Mathematical discourses center on mathematical objects. Sfard (2008, p. 172) defines
mathematical objects as “abstract discursive objects with distinctly mathematical signifiers”. She
makes a distinction between concrete and abstract, discursive and primary objects, but these
distinctions are not focused on in the present study. Instead, a mathematical object is considered
as a signifier together with its realization tree (Figure 3 is an example). The realization of a
signifier can have different forms: visual or vocal. Visual realization can be divided into four
subcategories: verbal (either written words or algebraic symbols), iconic, concrete and gestural.
The discourse on human behavior and actions (a student has solved many of the tasks perfectly
in the test) develop into an impersonal discourse on objects. Objectification is a metaphor of
mathematical discourse development, a duplex process of reification and alienation. Whereas
reification turns actions into objects (the student has developed a mathematical understanding of
the subject), alienation separates objects from the discursants (and their mathematical
understanding).
Within this theoretical framework, teaching can be regarded as a communicational activity that
aims at bringing students’ mathematical discourse closer to the canonical discourse of
mathematics (Tabach & Nachlieli, 2016). In our efforts to understand why the students were not
able to understand volume in a LS cycle, we thereby focus on the teacher-learner interactions,
and in particular on how the mathematical object of volume is constructed in the teacher’s
discourse, and what kind of discursive routines the students are invited into. We approach the
following research questions:
1. How is the mathematical object of volume realized in the teacher-learner interactions of
the research lesson?
2. What metarules can be observed in the various realizations of volume in the research
lesson?
Method
This study is part of a larger ongoing project that investigates teacher learning in LS. Teacher
learning is defined as a change in teachers’ discourse on teaching — either in their discourse on
student learning, or in their routines in the classroom. This study focuses on the latter when it
investigates the discursive routines of teachers when communicating about the mathematical
object of volume over two iterations of a research lesson.
Participants and design
In 2016, a lower secondary school in Norway implemented LS as their school development
project. As part of this project, the first author of this paper followed a group of mathematics
teachers as an external expert (Takahashi, 2013). Throughout three LS cycles, she interacted with
the group as a participant observer (Sfard, 2008; Wadel, 1991). The other group members were
four mathematics teachers (one male and three females), and a group leader (from the school
administration). None of the members had any previous experience with LS before the project,
but they were all motivated to experience LS as professional development.

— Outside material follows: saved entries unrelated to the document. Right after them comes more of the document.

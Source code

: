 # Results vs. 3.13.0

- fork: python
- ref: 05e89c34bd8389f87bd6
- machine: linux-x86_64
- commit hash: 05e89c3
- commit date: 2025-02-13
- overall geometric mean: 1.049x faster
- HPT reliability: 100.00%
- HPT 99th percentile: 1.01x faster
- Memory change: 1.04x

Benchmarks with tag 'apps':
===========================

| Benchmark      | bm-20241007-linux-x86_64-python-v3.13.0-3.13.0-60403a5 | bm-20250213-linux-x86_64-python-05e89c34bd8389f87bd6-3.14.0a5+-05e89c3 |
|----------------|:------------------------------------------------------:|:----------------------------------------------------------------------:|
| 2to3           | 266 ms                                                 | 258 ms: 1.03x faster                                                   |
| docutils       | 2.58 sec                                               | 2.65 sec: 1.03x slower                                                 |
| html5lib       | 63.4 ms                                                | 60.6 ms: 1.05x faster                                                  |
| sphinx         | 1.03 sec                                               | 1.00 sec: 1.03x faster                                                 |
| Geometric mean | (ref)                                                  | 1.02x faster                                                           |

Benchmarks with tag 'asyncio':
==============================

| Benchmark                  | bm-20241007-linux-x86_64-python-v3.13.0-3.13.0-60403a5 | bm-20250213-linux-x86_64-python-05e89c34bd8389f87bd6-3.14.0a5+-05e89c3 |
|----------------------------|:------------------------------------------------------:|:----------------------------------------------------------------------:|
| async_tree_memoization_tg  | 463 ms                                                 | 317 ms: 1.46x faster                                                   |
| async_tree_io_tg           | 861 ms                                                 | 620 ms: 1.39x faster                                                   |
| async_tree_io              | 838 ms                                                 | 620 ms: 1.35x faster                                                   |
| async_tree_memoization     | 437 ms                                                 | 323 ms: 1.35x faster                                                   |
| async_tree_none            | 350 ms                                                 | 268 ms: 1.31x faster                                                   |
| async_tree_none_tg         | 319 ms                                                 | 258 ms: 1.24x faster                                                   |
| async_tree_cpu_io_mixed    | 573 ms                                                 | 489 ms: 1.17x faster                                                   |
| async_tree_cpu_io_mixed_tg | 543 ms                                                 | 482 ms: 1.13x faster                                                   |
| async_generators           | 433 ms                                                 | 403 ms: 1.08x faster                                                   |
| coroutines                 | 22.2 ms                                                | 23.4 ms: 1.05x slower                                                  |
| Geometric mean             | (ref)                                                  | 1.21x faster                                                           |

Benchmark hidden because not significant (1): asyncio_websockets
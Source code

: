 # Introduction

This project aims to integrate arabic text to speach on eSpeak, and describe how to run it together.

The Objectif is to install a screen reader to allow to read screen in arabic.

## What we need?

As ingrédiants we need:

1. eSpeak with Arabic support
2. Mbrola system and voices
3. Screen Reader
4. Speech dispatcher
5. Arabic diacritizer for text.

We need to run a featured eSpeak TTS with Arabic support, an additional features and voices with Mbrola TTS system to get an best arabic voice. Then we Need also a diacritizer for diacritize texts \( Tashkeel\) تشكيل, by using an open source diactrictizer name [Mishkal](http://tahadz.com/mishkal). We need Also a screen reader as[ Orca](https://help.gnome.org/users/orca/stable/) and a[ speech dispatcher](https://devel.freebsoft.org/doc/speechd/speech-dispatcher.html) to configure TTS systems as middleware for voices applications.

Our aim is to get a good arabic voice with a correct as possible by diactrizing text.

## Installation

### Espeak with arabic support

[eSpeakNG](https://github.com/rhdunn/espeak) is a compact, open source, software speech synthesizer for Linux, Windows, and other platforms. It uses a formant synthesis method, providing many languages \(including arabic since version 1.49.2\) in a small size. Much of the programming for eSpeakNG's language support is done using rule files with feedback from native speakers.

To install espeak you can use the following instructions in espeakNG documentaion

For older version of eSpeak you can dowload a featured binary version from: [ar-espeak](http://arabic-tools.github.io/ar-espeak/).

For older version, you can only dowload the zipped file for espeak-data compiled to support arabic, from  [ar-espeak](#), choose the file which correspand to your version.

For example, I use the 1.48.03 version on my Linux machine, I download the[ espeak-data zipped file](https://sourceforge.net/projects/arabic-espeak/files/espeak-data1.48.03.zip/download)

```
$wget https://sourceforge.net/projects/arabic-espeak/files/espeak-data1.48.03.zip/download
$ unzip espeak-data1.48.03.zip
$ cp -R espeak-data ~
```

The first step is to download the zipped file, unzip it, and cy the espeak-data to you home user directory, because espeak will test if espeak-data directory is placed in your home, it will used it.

A LS cycle consists of four main steps (see Figure 1). In the first step, it is important for the
teachers to set goals for their own learning (Olson, White & Sparrow, 2011), and to formulate
their own research question(s) (Chokshi & Fernandez, 2004). In the second step, teachers
develop a detailed plan for a “research lesson” (Fujii, 2014, 2016). Prediction and observation
are core elements of this step (Bjuland & Mosvold, 2015; Munthe & Postholm, 2012). In the
third step, one teacher teaches the research lesson, while the other group members observes. The
observation involves structured collection of data, where the observers typically identify
incidents that stimulate students’ learning. Using the collected data as empirical evidence, the LS
group attempts to answer their research question(s). In the last step, reflection on the
observations is crucial. The teachers may decide to stop and write a report of what they
experienced, or they may decide to refine their lesson plan and carry out a revised version of the
research lesson in another class. In the latter case, they return to step three and complete another
cycle (or even more) before they stop. To complete the LS process, the teachers share their
experiences with others (Lewis & Hurd, 2011). The LS group in this study completed a cycle
that involved two iterations of a research lesson.

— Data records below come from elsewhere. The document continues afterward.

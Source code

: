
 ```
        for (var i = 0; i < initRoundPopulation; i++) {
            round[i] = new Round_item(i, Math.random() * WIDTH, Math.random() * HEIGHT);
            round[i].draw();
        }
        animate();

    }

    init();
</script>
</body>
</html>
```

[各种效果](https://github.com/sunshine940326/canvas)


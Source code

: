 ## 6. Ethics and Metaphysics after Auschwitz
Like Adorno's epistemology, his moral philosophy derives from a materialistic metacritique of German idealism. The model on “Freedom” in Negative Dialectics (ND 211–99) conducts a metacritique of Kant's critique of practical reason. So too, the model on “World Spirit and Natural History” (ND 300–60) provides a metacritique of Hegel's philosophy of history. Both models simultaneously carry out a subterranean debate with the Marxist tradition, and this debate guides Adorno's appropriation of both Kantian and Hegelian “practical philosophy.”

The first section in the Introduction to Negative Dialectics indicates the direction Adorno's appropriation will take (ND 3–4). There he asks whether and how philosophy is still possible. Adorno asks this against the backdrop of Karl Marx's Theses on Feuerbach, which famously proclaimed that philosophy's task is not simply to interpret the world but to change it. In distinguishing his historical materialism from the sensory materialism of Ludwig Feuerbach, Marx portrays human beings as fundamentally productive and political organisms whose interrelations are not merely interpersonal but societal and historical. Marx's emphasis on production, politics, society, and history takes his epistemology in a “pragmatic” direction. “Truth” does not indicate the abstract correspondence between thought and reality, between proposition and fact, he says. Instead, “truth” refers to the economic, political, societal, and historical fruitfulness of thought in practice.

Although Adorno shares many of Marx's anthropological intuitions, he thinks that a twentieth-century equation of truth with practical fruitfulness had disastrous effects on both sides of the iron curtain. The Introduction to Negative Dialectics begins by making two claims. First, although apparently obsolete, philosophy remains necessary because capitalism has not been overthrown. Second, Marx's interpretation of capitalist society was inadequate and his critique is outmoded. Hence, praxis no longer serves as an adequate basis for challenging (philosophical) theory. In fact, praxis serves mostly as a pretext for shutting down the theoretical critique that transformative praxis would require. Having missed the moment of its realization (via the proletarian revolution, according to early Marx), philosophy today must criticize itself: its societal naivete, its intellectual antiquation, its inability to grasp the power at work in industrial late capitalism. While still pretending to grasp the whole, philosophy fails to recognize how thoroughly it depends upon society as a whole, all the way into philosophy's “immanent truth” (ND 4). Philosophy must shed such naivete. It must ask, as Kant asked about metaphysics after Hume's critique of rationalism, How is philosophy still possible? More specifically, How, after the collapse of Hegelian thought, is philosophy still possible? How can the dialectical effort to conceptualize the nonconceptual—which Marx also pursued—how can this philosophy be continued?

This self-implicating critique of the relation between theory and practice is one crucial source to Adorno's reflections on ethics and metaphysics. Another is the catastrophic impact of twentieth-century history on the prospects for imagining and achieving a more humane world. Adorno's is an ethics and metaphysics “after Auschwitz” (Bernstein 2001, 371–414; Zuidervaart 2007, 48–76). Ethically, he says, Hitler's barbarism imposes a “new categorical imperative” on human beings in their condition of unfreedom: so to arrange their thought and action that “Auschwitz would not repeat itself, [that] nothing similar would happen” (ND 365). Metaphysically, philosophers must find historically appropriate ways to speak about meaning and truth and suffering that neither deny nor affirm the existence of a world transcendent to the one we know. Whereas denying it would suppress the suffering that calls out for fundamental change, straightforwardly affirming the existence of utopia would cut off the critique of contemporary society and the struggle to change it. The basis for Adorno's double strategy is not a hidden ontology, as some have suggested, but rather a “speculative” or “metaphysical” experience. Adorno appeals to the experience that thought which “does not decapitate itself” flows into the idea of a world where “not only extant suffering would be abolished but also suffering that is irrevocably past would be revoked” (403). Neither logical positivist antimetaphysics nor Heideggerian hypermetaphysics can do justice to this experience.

Figure 1. The steps in a LS cycle (Lewis & Hurd, 2011, p. 2).
1. Study
curriculum
and
formulate
goals
2. Plan
3. Conduct
Research
lesson
4. Reflect
Procedures for data collection
Table 1 provides an overview of the data collection, including video recordings from the
teachers’ meetings and the research lessons in two rounds of the first LS cycle. The first author
transcribed all recordings for further analysis. Since our focus is on the teachers’ discursive
routines in the classroom, data analysis in this study concentrates on the two research lessons
(bolded in Table 1). We have used the data from planning and reflection meetings to describe
and clarify the context of our analysis. The mathematical object of study was volume of three-
dimensional shapes.
Table 1. An overview of the data collection
Part of cycle Video recordings
Planning meeting 1 154 min.
Planning meeting 2 162 min.
Research lesson 1
Reflection meeting 1
Planning research lesson 2
Research lesson 2
70 min.
88 min.
55 min.
70 min.
When studying discourse, it is important to have a focus on communication — including
cadences, body language and gestures. A crucial part of the analysis is “mapping the intricate
relations between things said and deeds performed is the principal focus of this researchers’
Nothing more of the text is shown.